Social media giant Facebook says in a statement that it will shift all of its UK users to US agreements, putting them out of reach of Europe's privacy laws that could potentially fine the company billions of dollars.
"Facebook has had to make changes to respond to Brexit and will be transferring legal responsibilities and obligations for UK users from Facebook Ireland to Facebook Inc," Facebook exclusively told Reuters.
However, Facebook did confirm that there will be no change to the privacy controls over its UK customers. Agreements with Facebook's Irish unit currently shield the giant tech company, and the change will undergo anytime soon next year. During the first half of 2021, Facebook will notify users about the small change in its terms and conditions agreements.
Facebook Privacy Concerns
The announcement came following the Brexit impact on the EU's General Data Protection Regulation (GPDR), which, to this day, remains the world's strictest privacy regime.
"The bigger the company, the more personal data they hold, the more they are likely to be subject to surveillance duties or requirements to hand over data to the US government," Jim Killock, executive director of the UK-based nonprofit Open Rights Group, told Reuters further.
In addition, GPDR has recently been firing tech giant companies like Twitter. As The Verge reported, Irish DPC issued a $546,000 fine against Twitter over a data leak the social media giant disclosed a year ago in January 2019. It is known as the first US-based company to be fined by European GPDR laws. Twitter's failure to notify the system within 72 hours in January 2019 is why the fine was issued.
"We take responsibility for this mistake and remain fully committed to protecting the privacy and data of our customers," the company says in a statement to Tech Crunch.
Not the First Time
Besides Facebook, Google also followed the same practice earlier in February this year. Google moved its UK users onto the US agreements to avoid EU privacy laws, which have become more complicated since Brexit.
As Reuters first reported, Britain's exit from the EU prompted Google to take such an uneasy action, exposing tens of millions of users with less protection. Google says that it decided to move because it was unclear whether Britain will follow GPDR or adopt other rules.

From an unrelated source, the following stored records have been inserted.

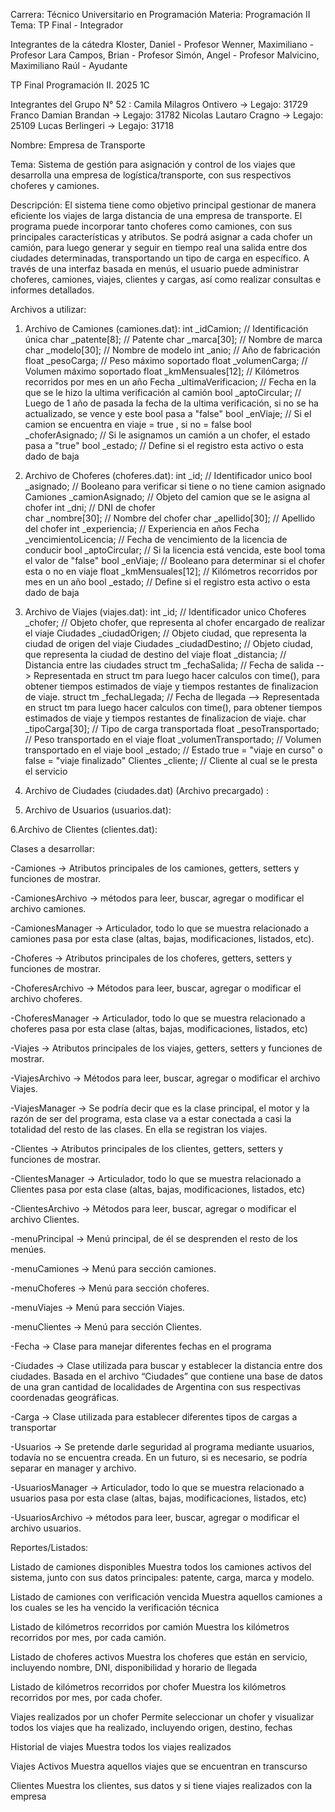 
Carrera: Técnico Universitario en Programación
Materia: Programación II
Tema: TP Final - Integrador



Integrantes de la cátedra
Kloster, Daniel - Profesor
Wenner, Maximiliano - Profesor
Lara Campos, Brian - Profesor
Simón, Angel  - Profesor
Malvicino, Maximiliano Raúl - Ayudante

TP Final Programación II. 2025 1C

Integrantes del Grupo N° 52 : 
Camila Milagros Ontivero → Legajo: 31729
Franco Damian Brandan → Legajo: 31782
Nicolas Lautaro Cragno → Legajo: 25109
Lucas Berlingeri → Legajo: 31718

Nombre: Empresa de Transporte

Tema: Sistema de gestión para asignación y control de los viajes que desarrolla una empresa de logística/transporte, con sus respectivos choferes y camiones.

Descripción: El sistema tiene como objetivo principal gestionar de manera eficiente los viajes de larga distancia de una empresa de transporte. El programa puede incorporar tanto choferes como camiones, con sus principales características y atributos. Se podrá asignar a cada chofer un camión, para luego generar y seguir en tiempo real una salida entre dos ciudades determinadas, transportando un tipo de carga en específico. A través de una interfaz basada en menús, el usuario puede administrar choferes, camiones, viajes, clientes y cargas, así como realizar consultas e informes detallados.


Archivos a utilizar:
1. Archivo de Camiones (camiones.dat):
  int _idCamion;		// Identificación única 
  char _patente[8];		// Patente
  char _marca[30];		// Nombre de marca
  char _modelo[30];		// Nombre de modelo
  int _anio;			// Año de fabricación	
  float _pesoCarga;		// Peso máximo soportado
  float _volumenCarga;		// Volumen máximo soportado
  float _kmMensuales[12];	// Kilómetros recorridos por mes en un año
  Fecha _ultimaVerificacion;	// Fecha en la que se le hizo la ultima verificación al camión
  bool _aptoCircular; 		// Luego de 1 año de pasada la fecha de la ultima verificación, si no se ha actualizado, se vence y este bool pasa a "false"
  bool _enViaje; 		// Si el camion se encuentra en viaje = true , si no = false
  bool _choferAsignado;  	// Si le asignamos un camión a un chofer, el estado pasa a "true"
  bool _estado;  		// Define si el registro esta activo o esta dado de baja

2. Archivo de Choferes (choferes.dat):
  int _id;			// Identificador unico
  bool _asignado; 		// Booleano para verificar si tiene o no tiene camion asignado
  Camiones _camionAsignado;   	// Objeto del camion que se le asigna al chofer
  int _dni;			// DNI de chofer		
  char _nombre[30];		// Nombre del chofer
  char _apellido[30];		// Apellido del chofer
  int _experiencia;		// Experiencia en años
  Fecha _vencimientoLicencia;	// Fecha de vencimiento de la licencia de conducir
  bool _aptoCircular;		// Si la licencia está vencida, este bool toma el valor de "false"
  bool _enViaje;		// Booleano para determinar si el chofer esta o no en viaje
  float _kmMensuales[12];	// Kilómetros recorridos por mes en un año
  bool _estado; 		// Define si el registro esta activo o esta dado de baja

3. Archivo de Viajes (viajes.dat):
  int _id;			// Identificador unico
  Choferes _chofer;		// Objeto chofer, que representa al chofer encargado de realizar el viaje
  Ciudades _ciudadOrigen;	// Objeto ciudad, que representa la ciudad de origen del viaje
  Ciudades _ciudadDestino;	// Objeto ciudad, que representa la ciudad de destino del viaje
  float _distancia;		// Distancia entre las ciudades
  struct tm _fechaSalida;	// Fecha de salida --> Representada en struct tm para luego hacer calculos con time(), para obtener tiempos estimados de viaje y tiempos restantes de finalizacion de viaje.
  struct tm _fechaLlegada;	// Fecha de llegada --> Representada en struct tm para luego hacer calculos con time(), para obtener tiempos estimados de viaje y tiempos restantes de finalizacion de viaje.
  char _tipoCarga[30];		// Tipo de carga transportada
  float _pesoTransportado;	// Peso transportado en el viaje
  float _volumenTransportado;	// Volumen transportado en el viaje
  bool _estado;			// Estado true = "viaje en curso" o false = "viaje finalizado"
  Clientes _cliente;		// Cliente al cual se le presta el servicio

4. Archivo de Ciudades (ciudades.dat) (Archivo precargado) :

5. Archivo de Usuarios (usuarios.dat):

6.Archivo de Clientes (clientes.dat):



Clases a desarrollar:

-Camiones → Atributos principales de los camiones, getters, setters y funciones de mostrar.

-CamionesArchivo → métodos para leer, buscar, agregar o modificar el archivo camiones.

-CamionesManager → Articulador, todo lo que se muestra relacionado a camiones pasa por  esta clase (altas, bajas, modificaciones, listados, etc).

-Choferes → Atributos principales de los choferes, getters, setters y funciones de mostrar.

-ChoferesArchivo → Métodos para leer, buscar, agregar o modificar el archivo choferes.

-ChoferesManager → Articulador, todo lo que se muestra relacionado a choferes pasa por  esta clase (altas, bajas, modificaciones, listados, etc)

-Viajes  → Atributos principales de los viajes, getters, setters y funciones de mostrar.

-ViajesArchivo → Métodos para leer, buscar, agregar o modificar el archivo Viajes.

-ViajesManager → Se podría decir que es la clase principal, el motor y la razón de ser del programa, esta clase va a estar conectada a casi la totalidad del resto de las clases. En ella se registran los viajes.

-Clientes → Atributos principales de los clientes, getters, setters y funciones de mostrar.

-ClientesManager → Articulador, todo lo que se muestra relacionado a Clientes pasa por  esta clase (altas, bajas, modificaciones, listados, etc)

-ClientesArchivo → Métodos para leer, buscar, agregar o modificar el archivo Clientes.

-menuPrincipal → Menú principal, de él se desprenden el resto de los menúes.

-menuCamiones → Menú para sección camiones.

-menuChoferes → Menú para sección choferes.

-menuViajes → Menú para sección Viajes.

-menuClientes → Menú para sección Clientes.

-Fecha → Clase para manejar diferentes fechas en el programa

-Ciudades → Clase utilizada para buscar y establecer la distancia entre dos ciudades. Basada en el archivo “Ciudades” que contiene una base de datos de una gran cantidad de localidades de Argentina con sus respectivas coordenadas geográficas.

-Carga → Clase utilizada para establecer diferentes tipos de cargas a transportar

-Usuarios → Se pretende darle seguridad al programa mediante usuarios, todavía no se encuentra creada. En un futuro, si es necesario, se podría separar en manager y archivo.

-UsuariosManager -> Articulador, todo lo que se muestra relacionado a usuarios pasa por  esta clase (altas, bajas, modificaciones, listados, etc)

-UsuariosArchivo -> métodos para leer, buscar, agregar o modificar el archivo usuarios.


Reportes/Listados:

Listado de camiones disponibles
Muestra todos los camiones activos del sistema, junto con sus datos principales: patente,   carga, marca y modelo.

Listado de camiones con verificación vencida
Muestra aquellos camiones a los cuales se les ha vencido la verificación técnica


Listado de kilómetros recorridos por camión
Muestra los kilómetros recorridos por mes, por cada camión.

Listado de choferes activos
Muestra los choferes que están en servicio, incluyendo nombre, DNI,  disponibilidad y horario de llegada 

Listado de kilómetros recorridos por chofer
Muestra los kilómetros recorridos por mes, por cada chofer.


Viajes realizados por un chofer
Permite seleccionar un chofer y visualizar todos los viajes que ha realizado, incluyendo origen, destino, fechas

Historial de viajes
Muestra todos los viajes realizados

Viajes Activos
Muestra aquellos viajes que se encuentran en transcurso

Clientes
Muestra los clientes, sus datos  y si tiene viajes realizados con la empresa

On the contrary, the United States has among the weakest privacy protections of them all. The recent Could Act makes it easier for authorities to obtain any US companies' data, where almost all Big Techs are headquartered.
That said, if British Google users opt to store their data in Ireland, which is still a part of the Union, it would be more difficult for British authorities to overgo in criminal investigations.